Task description:
Return each line of the listing that contains the string "predefinito".

Information given:
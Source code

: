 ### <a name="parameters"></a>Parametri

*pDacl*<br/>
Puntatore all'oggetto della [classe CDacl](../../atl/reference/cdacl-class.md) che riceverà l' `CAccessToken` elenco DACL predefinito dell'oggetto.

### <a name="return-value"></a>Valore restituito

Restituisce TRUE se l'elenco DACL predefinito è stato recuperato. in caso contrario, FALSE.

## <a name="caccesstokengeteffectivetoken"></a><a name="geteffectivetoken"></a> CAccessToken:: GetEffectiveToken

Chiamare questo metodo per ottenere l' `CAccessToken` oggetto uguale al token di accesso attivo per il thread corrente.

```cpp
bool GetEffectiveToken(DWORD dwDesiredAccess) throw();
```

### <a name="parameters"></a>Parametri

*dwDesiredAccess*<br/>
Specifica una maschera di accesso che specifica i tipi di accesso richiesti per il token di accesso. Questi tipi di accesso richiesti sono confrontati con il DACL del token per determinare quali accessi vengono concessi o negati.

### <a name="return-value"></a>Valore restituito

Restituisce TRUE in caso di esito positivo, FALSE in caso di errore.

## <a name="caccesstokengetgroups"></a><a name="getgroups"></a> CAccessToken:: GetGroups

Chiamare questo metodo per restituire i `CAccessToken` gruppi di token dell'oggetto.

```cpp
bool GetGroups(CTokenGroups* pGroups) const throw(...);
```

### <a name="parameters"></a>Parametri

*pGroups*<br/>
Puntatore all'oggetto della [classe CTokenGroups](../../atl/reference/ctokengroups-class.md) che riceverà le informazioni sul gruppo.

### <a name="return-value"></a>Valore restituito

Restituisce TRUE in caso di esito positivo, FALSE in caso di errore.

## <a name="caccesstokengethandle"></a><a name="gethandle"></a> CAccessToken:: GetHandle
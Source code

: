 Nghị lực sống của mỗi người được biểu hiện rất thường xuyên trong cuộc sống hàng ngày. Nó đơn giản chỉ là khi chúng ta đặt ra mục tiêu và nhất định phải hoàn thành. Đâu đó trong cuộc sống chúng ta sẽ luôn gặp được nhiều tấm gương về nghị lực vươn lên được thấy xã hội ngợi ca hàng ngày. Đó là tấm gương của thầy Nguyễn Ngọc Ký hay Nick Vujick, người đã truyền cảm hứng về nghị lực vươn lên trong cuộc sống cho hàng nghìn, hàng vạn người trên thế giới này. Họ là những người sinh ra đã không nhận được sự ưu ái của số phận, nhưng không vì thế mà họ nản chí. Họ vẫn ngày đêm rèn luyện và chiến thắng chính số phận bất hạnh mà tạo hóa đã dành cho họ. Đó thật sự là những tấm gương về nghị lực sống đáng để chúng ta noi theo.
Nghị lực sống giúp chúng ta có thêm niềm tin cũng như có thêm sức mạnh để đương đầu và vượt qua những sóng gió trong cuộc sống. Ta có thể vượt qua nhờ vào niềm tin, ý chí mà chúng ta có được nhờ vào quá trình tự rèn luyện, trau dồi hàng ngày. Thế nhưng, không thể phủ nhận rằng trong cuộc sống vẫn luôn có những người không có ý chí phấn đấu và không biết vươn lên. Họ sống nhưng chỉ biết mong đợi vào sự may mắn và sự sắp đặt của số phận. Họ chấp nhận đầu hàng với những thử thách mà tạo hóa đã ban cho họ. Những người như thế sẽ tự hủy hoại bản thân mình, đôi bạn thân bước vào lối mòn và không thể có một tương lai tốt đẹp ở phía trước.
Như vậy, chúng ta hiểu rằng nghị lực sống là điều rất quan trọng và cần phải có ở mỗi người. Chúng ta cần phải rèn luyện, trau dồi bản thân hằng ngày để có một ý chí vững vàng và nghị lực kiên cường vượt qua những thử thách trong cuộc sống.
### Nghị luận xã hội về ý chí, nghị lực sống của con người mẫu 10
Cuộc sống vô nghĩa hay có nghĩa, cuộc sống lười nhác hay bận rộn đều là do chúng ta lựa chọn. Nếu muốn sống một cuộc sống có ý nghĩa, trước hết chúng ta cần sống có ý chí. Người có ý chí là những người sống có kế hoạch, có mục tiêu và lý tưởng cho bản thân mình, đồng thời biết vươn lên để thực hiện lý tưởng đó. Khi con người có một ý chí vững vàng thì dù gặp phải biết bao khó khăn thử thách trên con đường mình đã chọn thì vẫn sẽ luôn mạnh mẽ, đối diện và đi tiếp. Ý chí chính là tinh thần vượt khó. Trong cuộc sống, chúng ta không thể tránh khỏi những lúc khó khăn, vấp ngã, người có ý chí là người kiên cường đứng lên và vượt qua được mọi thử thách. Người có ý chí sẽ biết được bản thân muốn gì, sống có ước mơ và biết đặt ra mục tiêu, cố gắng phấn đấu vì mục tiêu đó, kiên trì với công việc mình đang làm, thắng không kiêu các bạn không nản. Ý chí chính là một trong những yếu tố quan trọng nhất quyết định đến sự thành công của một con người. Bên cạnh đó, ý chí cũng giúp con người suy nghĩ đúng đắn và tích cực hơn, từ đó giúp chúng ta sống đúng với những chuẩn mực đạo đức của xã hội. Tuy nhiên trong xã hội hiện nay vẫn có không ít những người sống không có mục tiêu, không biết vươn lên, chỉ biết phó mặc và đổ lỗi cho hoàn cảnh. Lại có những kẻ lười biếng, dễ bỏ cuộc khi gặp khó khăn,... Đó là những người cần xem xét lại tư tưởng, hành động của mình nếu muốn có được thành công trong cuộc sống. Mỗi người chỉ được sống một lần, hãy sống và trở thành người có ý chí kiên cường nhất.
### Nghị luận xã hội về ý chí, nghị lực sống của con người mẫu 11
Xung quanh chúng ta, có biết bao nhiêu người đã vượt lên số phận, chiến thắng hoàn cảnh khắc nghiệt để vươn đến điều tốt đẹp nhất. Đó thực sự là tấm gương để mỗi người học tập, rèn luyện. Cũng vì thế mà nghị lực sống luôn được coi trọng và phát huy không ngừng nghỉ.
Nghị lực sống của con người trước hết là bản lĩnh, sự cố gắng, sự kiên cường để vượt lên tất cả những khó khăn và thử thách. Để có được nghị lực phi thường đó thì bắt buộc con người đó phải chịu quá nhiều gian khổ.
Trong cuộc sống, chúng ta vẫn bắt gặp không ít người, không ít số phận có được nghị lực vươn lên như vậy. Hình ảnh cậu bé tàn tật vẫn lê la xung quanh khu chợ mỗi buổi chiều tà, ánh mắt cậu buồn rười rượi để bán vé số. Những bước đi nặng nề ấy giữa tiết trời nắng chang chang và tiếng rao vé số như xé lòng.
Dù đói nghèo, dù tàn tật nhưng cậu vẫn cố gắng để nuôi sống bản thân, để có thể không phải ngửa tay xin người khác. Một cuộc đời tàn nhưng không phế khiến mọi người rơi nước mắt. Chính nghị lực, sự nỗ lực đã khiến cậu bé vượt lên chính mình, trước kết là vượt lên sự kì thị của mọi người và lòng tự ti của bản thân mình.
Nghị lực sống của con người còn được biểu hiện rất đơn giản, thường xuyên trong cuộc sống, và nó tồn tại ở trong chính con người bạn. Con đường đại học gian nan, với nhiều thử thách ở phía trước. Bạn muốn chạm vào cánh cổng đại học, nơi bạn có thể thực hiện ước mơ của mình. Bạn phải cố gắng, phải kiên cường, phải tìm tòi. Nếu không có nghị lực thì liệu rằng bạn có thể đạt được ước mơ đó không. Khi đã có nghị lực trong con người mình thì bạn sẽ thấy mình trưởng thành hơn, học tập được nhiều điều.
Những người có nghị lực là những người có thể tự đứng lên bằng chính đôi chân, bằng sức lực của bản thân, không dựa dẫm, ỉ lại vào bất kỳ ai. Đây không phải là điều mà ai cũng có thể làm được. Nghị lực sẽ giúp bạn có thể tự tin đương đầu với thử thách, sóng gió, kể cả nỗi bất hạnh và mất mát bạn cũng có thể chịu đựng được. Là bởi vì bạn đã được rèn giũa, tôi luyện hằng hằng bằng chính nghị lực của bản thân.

Answer:
Puntatore all'oggetto della [classe CDacl](../../atl/reference/cdacl-class.md) che riceverà l' `CAccessToken` elenco DACL predefinito dell'oggetto.
Restituisce TRUE se l'elenco DACL predefinito è stato recuperato. in caso contrario, FALSE.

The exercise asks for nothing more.